◆ **EXERCISE GOAL**:
Go over the entries below line by line, copying each one that contains the word "description".
====== MATERIAL SUPPLIED ======
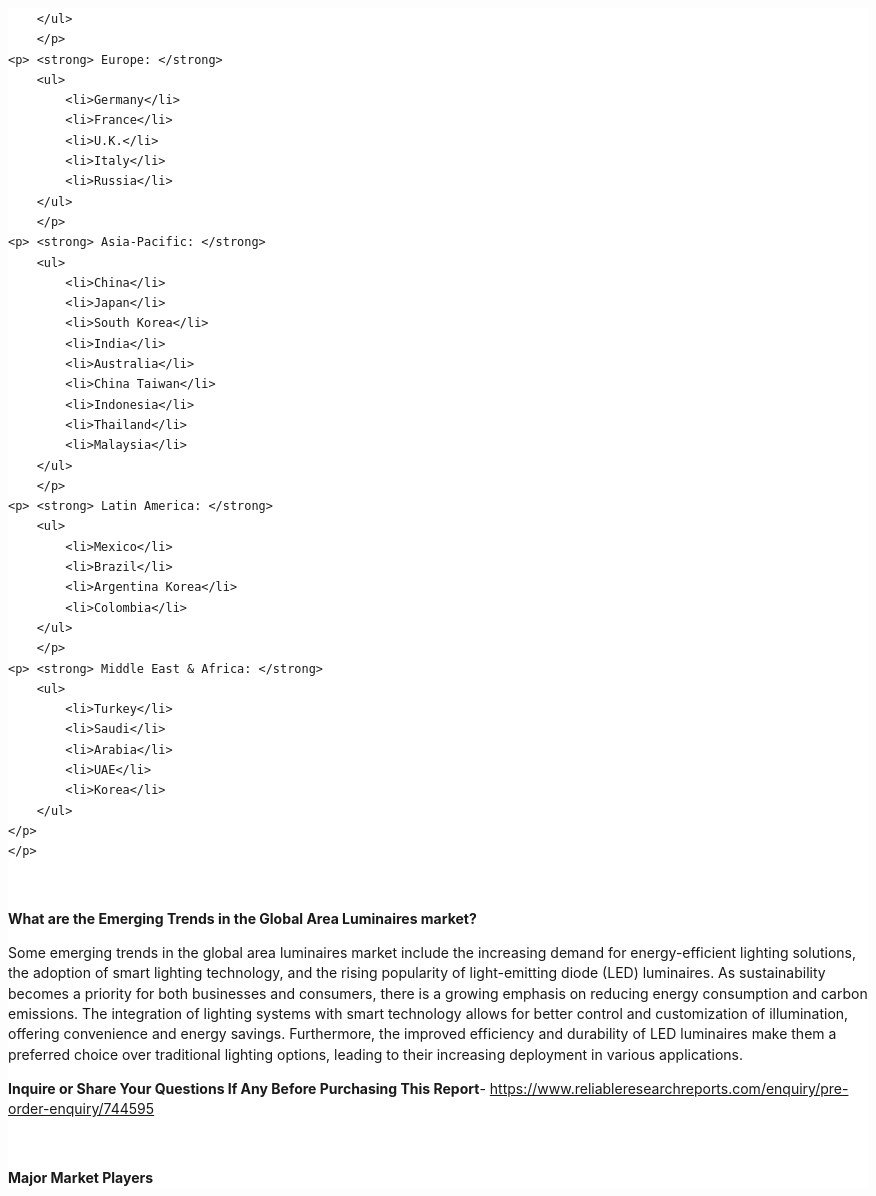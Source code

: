         </ul>
        </p> 
    <p> <strong> Europe: </strong>
        <ul>
            <li>Germany</li>
            <li>France</li>
            <li>U.K.</li>
            <li>Italy</li>
            <li>Russia</li>
        </ul>
        </p> 
    <p> <strong> Asia-Pacific: </strong>
        <ul>
            <li>China</li>
            <li>Japan</li>
            <li>South Korea</li>
            <li>India</li>
            <li>Australia</li>
            <li>China Taiwan</li>
            <li>Indonesia</li>
            <li>Thailand</li>
            <li>Malaysia</li>
        </ul>
        </p> 
    <p> <strong> Latin America: </strong>
        <ul>
            <li>Mexico</li>
            <li>Brazil</li>
            <li>Argentina Korea</li>
            <li>Colombia</li>
        </ul>
        </p> 
    <p> <strong> Middle East & Africa: </strong>
        <ul>
            <li>Turkey</li>
            <li>Saudi</li>
            <li>Arabia</li>
            <li>UAE</li>
            <li>Korea</li>
        </ul>
    </p>
    </p>
<p>&nbsp;</p>
<p><strong>What are the Emerging Trends in the Global Area Luminaires market?</strong></p>
<p><p>Some emerging trends in the global area luminaires market include the increasing demand for energy-efficient lighting solutions, the adoption of smart lighting technology, and the rising popularity of light-emitting diode (LED) luminaires. As sustainability becomes a priority for both businesses and consumers, there is a growing emphasis on reducing energy consumption and carbon emissions. The integration of lighting systems with smart technology allows for better control and customization of illumination, offering convenience and energy savings. Furthermore, the improved efficiency and durability of LED luminaires make them a preferred choice over traditional lighting options, leading to their increasing deployment in various applications.</p></p>
<p><strong>Inquire or Share Your Questions If Any Before Purchasing This Report</strong>- <a href="https://www.reliableresearchreports.com/enquiry/pre-order-enquiry/744595">https://www.reliableresearchreports.com/enquiry/pre-order-enquiry/744595</a></p>
<p>&nbsp;</p>
<p><strong>Major Market Players</strong></p>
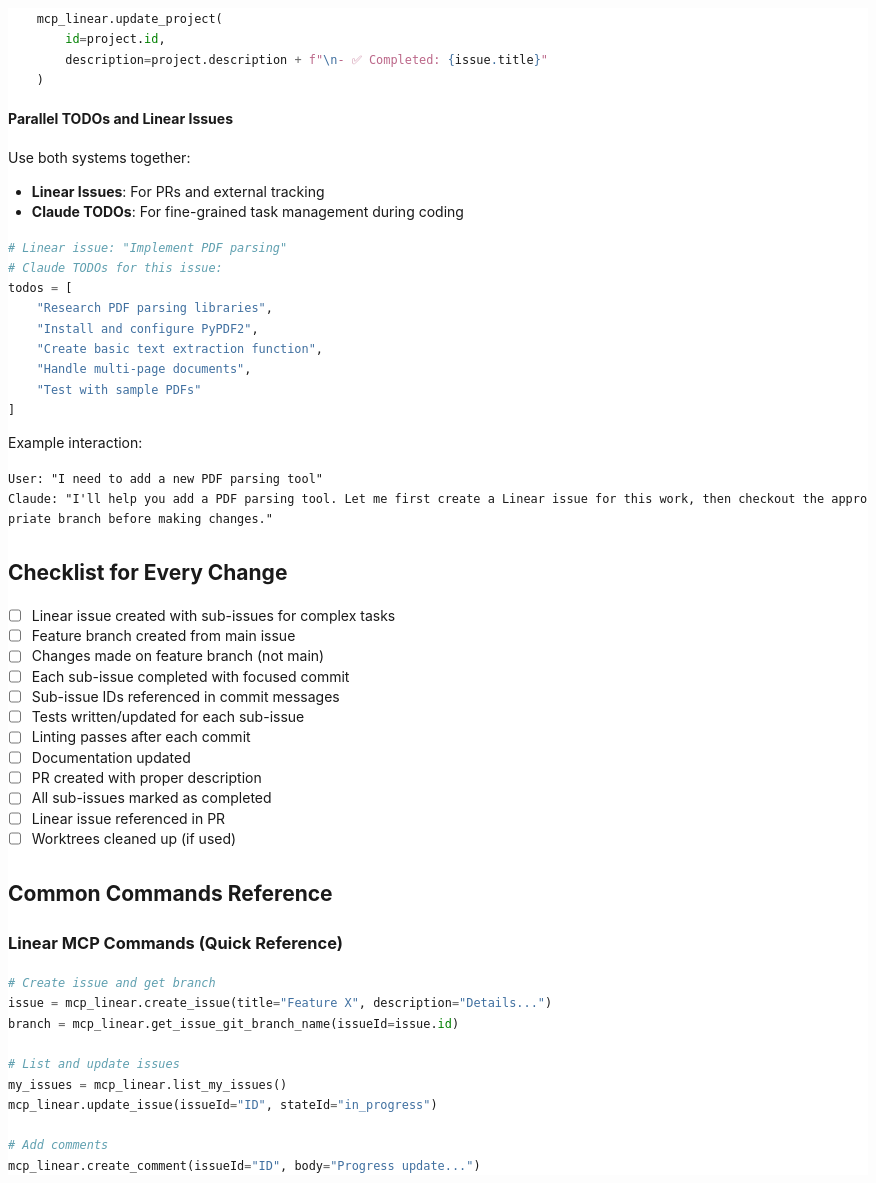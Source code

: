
 ```python
    mcp_linear.update_project(
        id=project.id,
        description=project.description + f"\n- ✅ Completed: {issue.title}"
    )
```

#### Parallel TODOs and Linear Issues

Use both systems together:

- **Linear Issues**: For PRs and external tracking
- **Claude TODOs**: For fine-grained task management during coding

```python
# Linear issue: "Implement PDF parsing"
# Claude TODOs for this issue:
todos = [
    "Research PDF parsing libraries",
    "Install and configure PyPDF2",
    "Create basic text extraction function",
    "Handle multi-page documents",
    "Test with sample PDFs"
]
```

Example interaction:
```
User: "I need to add a new PDF parsing tool"
Claude: "I'll help you add a PDF parsing tool. Let me first create a Linear issue for this work, then checkout the appropriate branch before making changes."
```

## Checklist for Every Change

- [ ] Linear issue created with sub-issues for complex tasks
- [ ] Feature branch created from main issue
- [ ] Changes made on feature branch (not main)
- [ ] Each sub-issue completed with focused commit
- [ ] Sub-issue IDs referenced in commit messages
- [ ] Tests written/updated for each sub-issue
- [ ] Linting passes after each commit
- [ ] Documentation updated
- [ ] PR created with proper description
- [ ] All sub-issues marked as completed
- [ ] Linear issue referenced in PR
- [ ] Worktrees cleaned up (if used)

## Common Commands Reference

### Linear MCP Commands (Quick Reference)

```python
# Create issue and get branch
issue = mcp_linear.create_issue(title="Feature X", description="Details...")
branch = mcp_linear.get_issue_git_branch_name(issueId=issue.id)

# List and update issues
my_issues = mcp_linear.list_my_issues()
mcp_linear.update_issue(issueId="ID", stateId="in_progress")

# Add comments
mcp_linear.create_comment(issueId="ID", body="Progress update...")
```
======
◆ **SOLVED EXERCISE**:
        description=project.description + f"\n- ✅ Completed: {issue.title}"
- [ ] PR created with proper description
issue = mcp_linear.create_issue(title="Feature X", description="Details...")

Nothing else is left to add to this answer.